My husband and I have learned a lot about the differences of being in the service as an Active Duty Soldier, and being in the service as a Reservist. Aside from the schedule being quite different (instead of your Monday-Friday routine where being a soldier is your full-time job, you report to your Duty Station for one weekend a month as a Reservist, with one extended training each year), the entire state of mind is different.
We’ve also learned that Active Duty deployments, and deploying as a Reservist, are quite different in terms of transition.
As an Active Duty Soldier, my husband’s unit was given 1 month of Leave upon returning from Deployment. At the end of leave, the routine of reporting to Post for work resumed. The transition of being in a Deployed state of mind to returning to life state-side, was more subtle, since everyone lives within a reasonable distance from Post, and therefore from each other, and they were reminded that they are still Soldiers, within a month.
As a Reservist, however, we are learning that the transition is much more abrupt. Reservists, from my experience, are likely to not only live in different towns, but different counties, and even states from another.
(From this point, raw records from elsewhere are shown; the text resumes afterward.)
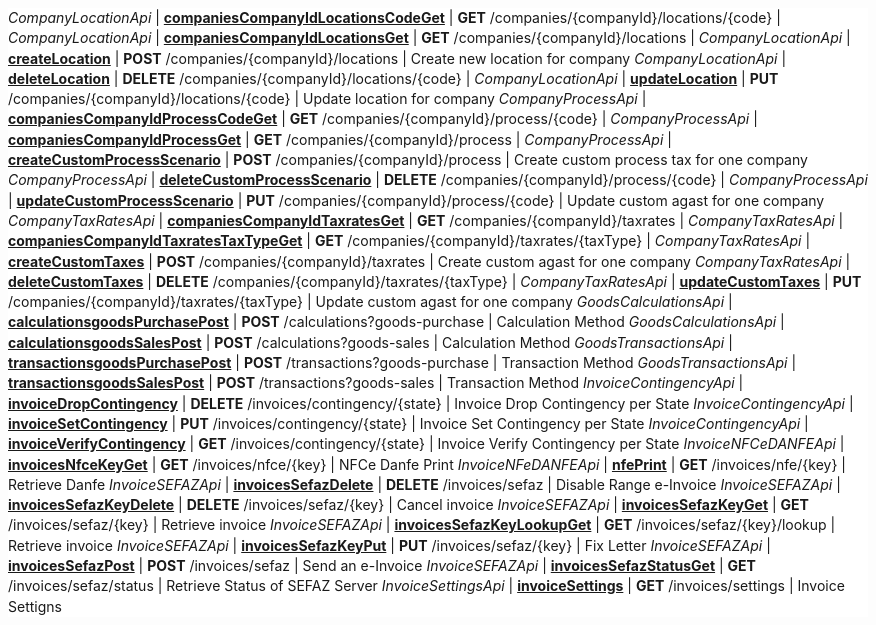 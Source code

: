 *CompanyLocationApi* | [**companiesCompanyIdLocationsCodeGet**](docs/CompanyLocationApi.md#companiesCompanyIdLocationsCodeGet) | **GET** /companies/{companyId}/locations/{code} | 
*CompanyLocationApi* | [**companiesCompanyIdLocationsGet**](docs/CompanyLocationApi.md#companiesCompanyIdLocationsGet) | **GET** /companies/{companyId}/locations | 
*CompanyLocationApi* | [**createLocation**](docs/CompanyLocationApi.md#createLocation) | **POST** /companies/{companyId}/locations | Create new location for company
*CompanyLocationApi* | [**deleteLocation**](docs/CompanyLocationApi.md#deleteLocation) | **DELETE** /companies/{companyId}/locations/{code} | 
*CompanyLocationApi* | [**updateLocation**](docs/CompanyLocationApi.md#updateLocation) | **PUT** /companies/{companyId}/locations/{code} | Update location for company
*CompanyProcessApi* | [**companiesCompanyIdProcessCodeGet**](docs/CompanyProcessApi.md#companiesCompanyIdProcessCodeGet) | **GET** /companies/{companyId}/process/{code} | 
*CompanyProcessApi* | [**companiesCompanyIdProcessGet**](docs/CompanyProcessApi.md#companiesCompanyIdProcessGet) | **GET** /companies/{companyId}/process | 
*CompanyProcessApi* | [**createCustomProcessScenario**](docs/CompanyProcessApi.md#createCustomProcessScenario) | **POST** /companies/{companyId}/process | Create custom process tax for one company
*CompanyProcessApi* | [**deleteCustomProcessScenario**](docs/CompanyProcessApi.md#deleteCustomProcessScenario) | **DELETE** /companies/{companyId}/process/{code} | 
*CompanyProcessApi* | [**updateCustomProcessScenario**](docs/CompanyProcessApi.md#updateCustomProcessScenario) | **PUT** /companies/{companyId}/process/{code} | Update custom agast for one company
*CompanyTaxRatesApi* | [**companiesCompanyIdTaxratesGet**](docs/CompanyTaxRatesApi.md#companiesCompanyIdTaxratesGet) | **GET** /companies/{companyId}/taxrates | 
*CompanyTaxRatesApi* | [**companiesCompanyIdTaxratesTaxTypeGet**](docs/CompanyTaxRatesApi.md#companiesCompanyIdTaxratesTaxTypeGet) | **GET** /companies/{companyId}/taxrates/{taxType} | 
*CompanyTaxRatesApi* | [**createCustomTaxes**](docs/CompanyTaxRatesApi.md#createCustomTaxes) | **POST** /companies/{companyId}/taxrates | Create custom agast for one company
*CompanyTaxRatesApi* | [**deleteCustomTaxes**](docs/CompanyTaxRatesApi.md#deleteCustomTaxes) | **DELETE** /companies/{companyId}/taxrates/{taxType} | 
*CompanyTaxRatesApi* | [**updateCustomTaxes**](docs/CompanyTaxRatesApi.md#updateCustomTaxes) | **PUT** /companies/{companyId}/taxrates/{taxType} | Update custom agast for one company
*GoodsCalculationsApi* | [**calculationsgoodsPurchasePost**](docs/GoodsCalculationsApi.md#calculationsgoodsPurchasePost) | **POST** /calculations?goods-purchase | Calculation Method
*GoodsCalculationsApi* | [**calculationsgoodsSalesPost**](docs/GoodsCalculationsApi.md#calculationsgoodsSalesPost) | **POST** /calculations?goods-sales | Calculation Method
*GoodsTransactionsApi* | [**transactionsgoodsPurchasePost**](docs/GoodsTransactionsApi.md#transactionsgoodsPurchasePost) | **POST** /transactions?goods-purchase | Transaction Method
*GoodsTransactionsApi* | [**transactionsgoodsSalesPost**](docs/GoodsTransactionsApi.md#transactionsgoodsSalesPost) | **POST** /transactions?goods-sales | Transaction Method
*InvoiceContingencyApi* | [**invoiceDropContingency**](docs/InvoiceContingencyApi.md#invoiceDropContingency) | **DELETE** /invoices/contingency/{state} | Invoice Drop Contingency per State
*InvoiceContingencyApi* | [**invoiceSetContingency**](docs/InvoiceContingencyApi.md#invoiceSetContingency) | **PUT** /invoices/contingency/{state} | Invoice Set Contingency per State
*InvoiceContingencyApi* | [**invoiceVerifyContingency**](docs/InvoiceContingencyApi.md#invoiceVerifyContingency) | **GET** /invoices/contingency/{state} | Invoice Verify Contingency per State
*InvoiceNFCeDANFEApi* | [**invoicesNfceKeyGet**](docs/InvoiceNFCeDANFEApi.md#invoicesNfceKeyGet) | **GET** /invoices/nfce/{key} | NFCe Danfe Print
*InvoiceNFeDANFEApi* | [**nfePrint**](docs/InvoiceNFeDANFEApi.md#nfePrint) | **GET** /invoices/nfe/{key} | Retrieve Danfe
*InvoiceSEFAZApi* | [**invoicesSefazDelete**](docs/InvoiceSEFAZApi.md#invoicesSefazDelete) | **DELETE** /invoices/sefaz | Disable Range e-Invoice
*InvoiceSEFAZApi* | [**invoicesSefazKeyDelete**](docs/InvoiceSEFAZApi.md#invoicesSefazKeyDelete) | **DELETE** /invoices/sefaz/{key} | Cancel invoice
*InvoiceSEFAZApi* | [**invoicesSefazKeyGet**](docs/InvoiceSEFAZApi.md#invoicesSefazKeyGet) | **GET** /invoices/sefaz/{key} | Retrieve invoice
*InvoiceSEFAZApi* | [**invoicesSefazKeyLookupGet**](docs/InvoiceSEFAZApi.md#invoicesSefazKeyLookupGet) | **GET** /invoices/sefaz/{key}/lookup | Retrieve invoice
*InvoiceSEFAZApi* | [**invoicesSefazKeyPut**](docs/InvoiceSEFAZApi.md#invoicesSefazKeyPut) | **PUT** /invoices/sefaz/{key} | Fix Letter
*InvoiceSEFAZApi* | [**invoicesSefazPost**](docs/InvoiceSEFAZApi.md#invoicesSefazPost) | **POST** /invoices/sefaz | Send an e-Invoice
*InvoiceSEFAZApi* | [**invoicesSefazStatusGet**](docs/InvoiceSEFAZApi.md#invoicesSefazStatusGet) | **GET** /invoices/sefaz/status | Retrieve Status of SEFAZ Server
*InvoiceSettingsApi* | [**invoiceSettings**](docs/InvoiceSettingsApi.md#invoiceSettings) | **GET** /invoices/settings | Invoice Settigns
After the Homecoming Ceremony, which we sat anxiously and impatiently through until the Soldiers were released, everyone scattered to their families and back home. The soldiers had a little over 3 months “off” before they returned to their monthly drill weekend duties.
Because the Reserves aren’t generally a full-time job for Soldiers, once home from deployment, soldiers are thrown immediately back into their civilian lives, taking whatever time their employers granted before returning to work. But, for the most part, the Military is not an everyday aspect of these soldiers lives…it was something that they did one weekend a month, 2 or 3 weeks a year, that they suddenly went to Soldiering daily for months, and now, you don’t have to Soldier any more, with little time for that part of yourself to turn off. There’s no gradual transition like there was as an Active Duty soldier.
I find this to be problematic. As a Soldier who was deployed, you go from never being alone, to being a Soldier mentally day-in and day-out for the better part of a year or more. All of a sudden, you’re thrown back into your Civilian Life. You find that the civilian friends that you had before deployment have changed, that you have changed, and they don’t understand you any more. You’ve experienced something that you can’t quite explain to someone who hasn’t lived it. You may have experienced something that you don’t want to have to explain to anyone, something that you don’t want to have to relive. Something that you might be ashamed to admit to your non-military friends, because they wouldn’t understand.
I recall the sick interest that people have when speaking to a Veteran, and wanting to know if they’ve killed someone. I can’t think of anyone I know who has, who is also proud of having done so.
I digress. Life is different when you return from a deployment; and even though you can go into a deployment knowing this will happen, no one can adequately prepare for just how those you leave back home change. Or, how your soldier will have changed when he or she returns home.
And I have my own reservations for how long the Soldiers were on “leave” before returning back to their drill duties. I cannot speak for all soldiers, but I know that my husband was in communication with his chain of command and some of the soldiers that he deployed with between Homecoming and Drill. I do not know if all soldiers were kept in communication with or not. But the abruptness of everything has taught me that next time, my husband and I are coordinating at least monthly social events for as many soldiers as we can gather.
Think about it – you’re never alone for months, and all of a sudden you’re not constantly surrounded by a group of your peers. That would make anyone lonely after an extended period of time. So, to make the transition a bit easier, I recommend to anyone who is in the service to stay as connected as possible between deployment and resuming your Military duties.
As civilians, we can come up with scenarios that we can understand as being similar to empathize, but honestly, there’s nothing like it unless you’ve lived it. Stay connected with your civilian friends, as they will keep you connected to your non-military life, but also make it an effort to stay connected with your military friends, as they are essentially a part of your family, and they will keep you grounded. Regardless of your current status with the service, do not let yourself become disconnected from your peers; and don’t let your peers become disconnected from you.